● ASSIGNED TASK
Look over the listing below and report how many of its lines contain the string "implementation", with no other words.

** RECORDS PROVIDED follows **

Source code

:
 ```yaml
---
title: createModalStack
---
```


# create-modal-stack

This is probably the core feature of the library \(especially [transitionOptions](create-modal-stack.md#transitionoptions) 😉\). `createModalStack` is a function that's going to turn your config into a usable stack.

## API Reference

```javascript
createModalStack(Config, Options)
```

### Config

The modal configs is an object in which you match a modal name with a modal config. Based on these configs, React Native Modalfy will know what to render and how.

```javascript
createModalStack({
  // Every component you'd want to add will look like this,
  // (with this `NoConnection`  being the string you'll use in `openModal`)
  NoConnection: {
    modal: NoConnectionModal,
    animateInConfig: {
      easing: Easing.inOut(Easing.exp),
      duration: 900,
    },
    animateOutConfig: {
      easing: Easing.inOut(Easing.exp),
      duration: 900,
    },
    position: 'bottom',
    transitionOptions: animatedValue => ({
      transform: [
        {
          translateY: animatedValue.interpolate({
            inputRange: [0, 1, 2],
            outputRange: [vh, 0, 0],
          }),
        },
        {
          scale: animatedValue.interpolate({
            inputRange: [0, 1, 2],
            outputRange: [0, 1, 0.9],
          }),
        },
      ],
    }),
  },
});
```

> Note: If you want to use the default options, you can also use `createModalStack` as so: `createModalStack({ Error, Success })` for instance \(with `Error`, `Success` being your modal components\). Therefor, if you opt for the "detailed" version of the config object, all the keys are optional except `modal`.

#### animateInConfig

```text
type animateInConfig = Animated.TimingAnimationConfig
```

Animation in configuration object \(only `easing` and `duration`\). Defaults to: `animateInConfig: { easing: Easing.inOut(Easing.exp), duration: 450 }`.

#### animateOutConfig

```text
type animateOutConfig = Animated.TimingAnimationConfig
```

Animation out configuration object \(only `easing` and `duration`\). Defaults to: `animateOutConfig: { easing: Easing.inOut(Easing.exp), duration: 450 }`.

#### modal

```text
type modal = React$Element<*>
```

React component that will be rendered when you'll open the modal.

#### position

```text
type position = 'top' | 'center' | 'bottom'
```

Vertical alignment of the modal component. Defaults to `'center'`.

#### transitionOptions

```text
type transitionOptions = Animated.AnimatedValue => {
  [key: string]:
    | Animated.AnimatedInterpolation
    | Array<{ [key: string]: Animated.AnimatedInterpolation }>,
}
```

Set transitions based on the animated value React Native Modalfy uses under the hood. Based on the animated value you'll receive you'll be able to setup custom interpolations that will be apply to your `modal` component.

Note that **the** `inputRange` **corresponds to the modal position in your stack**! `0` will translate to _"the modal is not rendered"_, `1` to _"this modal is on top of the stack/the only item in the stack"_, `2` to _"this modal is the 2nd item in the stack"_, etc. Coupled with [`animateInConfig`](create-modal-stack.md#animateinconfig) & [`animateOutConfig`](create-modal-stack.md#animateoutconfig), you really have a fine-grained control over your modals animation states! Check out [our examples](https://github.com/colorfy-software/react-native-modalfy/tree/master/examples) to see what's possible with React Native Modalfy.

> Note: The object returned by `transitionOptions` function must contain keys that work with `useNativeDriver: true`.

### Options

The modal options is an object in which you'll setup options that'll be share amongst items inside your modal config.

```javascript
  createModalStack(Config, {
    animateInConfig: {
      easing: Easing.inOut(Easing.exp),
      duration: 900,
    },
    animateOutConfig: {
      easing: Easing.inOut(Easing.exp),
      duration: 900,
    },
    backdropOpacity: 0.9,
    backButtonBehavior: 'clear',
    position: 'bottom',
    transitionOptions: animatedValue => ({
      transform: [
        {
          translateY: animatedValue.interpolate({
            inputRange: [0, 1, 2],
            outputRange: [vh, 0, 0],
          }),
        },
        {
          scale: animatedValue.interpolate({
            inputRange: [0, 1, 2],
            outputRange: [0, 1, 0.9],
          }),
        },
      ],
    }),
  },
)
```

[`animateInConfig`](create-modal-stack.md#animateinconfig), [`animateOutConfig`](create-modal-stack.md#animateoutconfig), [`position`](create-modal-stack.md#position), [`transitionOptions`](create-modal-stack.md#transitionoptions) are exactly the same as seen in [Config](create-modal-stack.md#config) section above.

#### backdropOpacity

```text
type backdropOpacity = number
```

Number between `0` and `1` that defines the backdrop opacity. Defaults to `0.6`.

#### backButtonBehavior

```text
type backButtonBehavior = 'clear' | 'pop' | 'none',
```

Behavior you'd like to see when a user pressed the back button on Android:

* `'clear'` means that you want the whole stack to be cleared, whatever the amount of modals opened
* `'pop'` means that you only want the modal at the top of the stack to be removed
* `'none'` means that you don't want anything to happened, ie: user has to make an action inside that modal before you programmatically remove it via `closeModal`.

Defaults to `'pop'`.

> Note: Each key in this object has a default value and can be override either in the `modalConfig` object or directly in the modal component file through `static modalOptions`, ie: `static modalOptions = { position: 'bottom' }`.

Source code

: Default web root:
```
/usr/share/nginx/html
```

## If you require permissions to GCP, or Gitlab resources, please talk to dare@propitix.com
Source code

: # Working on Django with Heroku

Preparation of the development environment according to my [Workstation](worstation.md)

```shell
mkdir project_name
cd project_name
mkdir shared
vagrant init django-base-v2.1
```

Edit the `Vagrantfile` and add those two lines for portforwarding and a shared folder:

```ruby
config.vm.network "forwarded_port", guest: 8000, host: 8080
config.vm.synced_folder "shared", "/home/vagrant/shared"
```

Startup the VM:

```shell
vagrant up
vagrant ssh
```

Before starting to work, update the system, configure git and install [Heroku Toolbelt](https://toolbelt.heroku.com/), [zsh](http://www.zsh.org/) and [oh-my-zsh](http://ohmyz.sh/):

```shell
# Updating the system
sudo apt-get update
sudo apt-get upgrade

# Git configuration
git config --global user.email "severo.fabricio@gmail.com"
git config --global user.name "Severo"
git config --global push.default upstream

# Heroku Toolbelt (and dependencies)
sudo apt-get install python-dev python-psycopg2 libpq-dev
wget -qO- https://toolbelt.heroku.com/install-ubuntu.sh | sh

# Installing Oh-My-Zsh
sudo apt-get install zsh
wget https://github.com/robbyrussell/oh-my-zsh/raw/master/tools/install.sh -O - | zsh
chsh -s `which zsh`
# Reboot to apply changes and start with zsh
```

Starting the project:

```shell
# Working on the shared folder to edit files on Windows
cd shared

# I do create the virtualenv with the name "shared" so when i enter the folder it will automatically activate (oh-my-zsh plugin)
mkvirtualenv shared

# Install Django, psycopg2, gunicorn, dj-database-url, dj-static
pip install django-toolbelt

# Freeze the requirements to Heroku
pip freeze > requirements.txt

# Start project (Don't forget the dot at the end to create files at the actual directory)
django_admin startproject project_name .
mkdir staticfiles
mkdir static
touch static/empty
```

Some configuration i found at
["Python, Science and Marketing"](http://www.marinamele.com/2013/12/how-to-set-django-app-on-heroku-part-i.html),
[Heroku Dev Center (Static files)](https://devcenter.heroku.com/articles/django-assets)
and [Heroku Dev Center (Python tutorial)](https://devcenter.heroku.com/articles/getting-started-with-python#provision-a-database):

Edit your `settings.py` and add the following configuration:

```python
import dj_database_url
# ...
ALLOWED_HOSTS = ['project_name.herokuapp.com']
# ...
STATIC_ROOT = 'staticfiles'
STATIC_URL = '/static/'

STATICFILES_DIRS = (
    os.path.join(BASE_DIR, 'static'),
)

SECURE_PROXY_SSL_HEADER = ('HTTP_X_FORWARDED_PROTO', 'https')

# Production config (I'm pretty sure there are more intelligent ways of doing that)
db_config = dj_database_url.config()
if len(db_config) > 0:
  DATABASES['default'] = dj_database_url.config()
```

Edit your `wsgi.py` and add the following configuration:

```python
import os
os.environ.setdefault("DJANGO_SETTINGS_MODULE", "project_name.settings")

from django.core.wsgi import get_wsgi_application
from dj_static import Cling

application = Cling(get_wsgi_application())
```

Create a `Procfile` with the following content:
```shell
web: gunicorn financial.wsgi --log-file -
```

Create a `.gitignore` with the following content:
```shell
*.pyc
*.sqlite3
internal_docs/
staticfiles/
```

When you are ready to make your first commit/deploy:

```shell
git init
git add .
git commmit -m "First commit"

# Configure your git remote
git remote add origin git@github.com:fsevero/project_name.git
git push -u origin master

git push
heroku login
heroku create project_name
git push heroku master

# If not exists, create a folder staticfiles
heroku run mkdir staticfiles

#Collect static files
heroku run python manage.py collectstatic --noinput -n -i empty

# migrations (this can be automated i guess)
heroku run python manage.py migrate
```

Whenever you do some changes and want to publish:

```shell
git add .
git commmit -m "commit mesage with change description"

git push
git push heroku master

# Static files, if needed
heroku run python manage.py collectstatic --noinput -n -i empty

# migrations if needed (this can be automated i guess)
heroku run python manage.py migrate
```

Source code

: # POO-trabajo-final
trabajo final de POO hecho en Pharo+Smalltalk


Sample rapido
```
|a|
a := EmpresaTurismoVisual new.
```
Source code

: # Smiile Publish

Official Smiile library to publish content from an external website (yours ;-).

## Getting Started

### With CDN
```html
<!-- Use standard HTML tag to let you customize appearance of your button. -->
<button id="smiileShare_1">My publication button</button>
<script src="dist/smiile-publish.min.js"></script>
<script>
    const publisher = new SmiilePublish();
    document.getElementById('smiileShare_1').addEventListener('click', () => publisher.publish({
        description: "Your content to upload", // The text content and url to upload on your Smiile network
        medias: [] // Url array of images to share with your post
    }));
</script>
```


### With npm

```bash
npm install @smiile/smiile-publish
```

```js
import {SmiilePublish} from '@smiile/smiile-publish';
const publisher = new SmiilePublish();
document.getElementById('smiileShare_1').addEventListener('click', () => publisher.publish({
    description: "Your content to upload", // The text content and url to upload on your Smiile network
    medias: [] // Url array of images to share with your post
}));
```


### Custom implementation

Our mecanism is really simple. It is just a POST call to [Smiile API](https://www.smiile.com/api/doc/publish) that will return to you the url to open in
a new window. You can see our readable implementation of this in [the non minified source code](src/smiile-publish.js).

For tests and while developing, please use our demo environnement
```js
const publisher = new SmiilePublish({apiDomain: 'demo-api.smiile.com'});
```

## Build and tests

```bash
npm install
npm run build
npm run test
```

** End of RECORDS PROVIDED **

● YOUR SOLUTION
2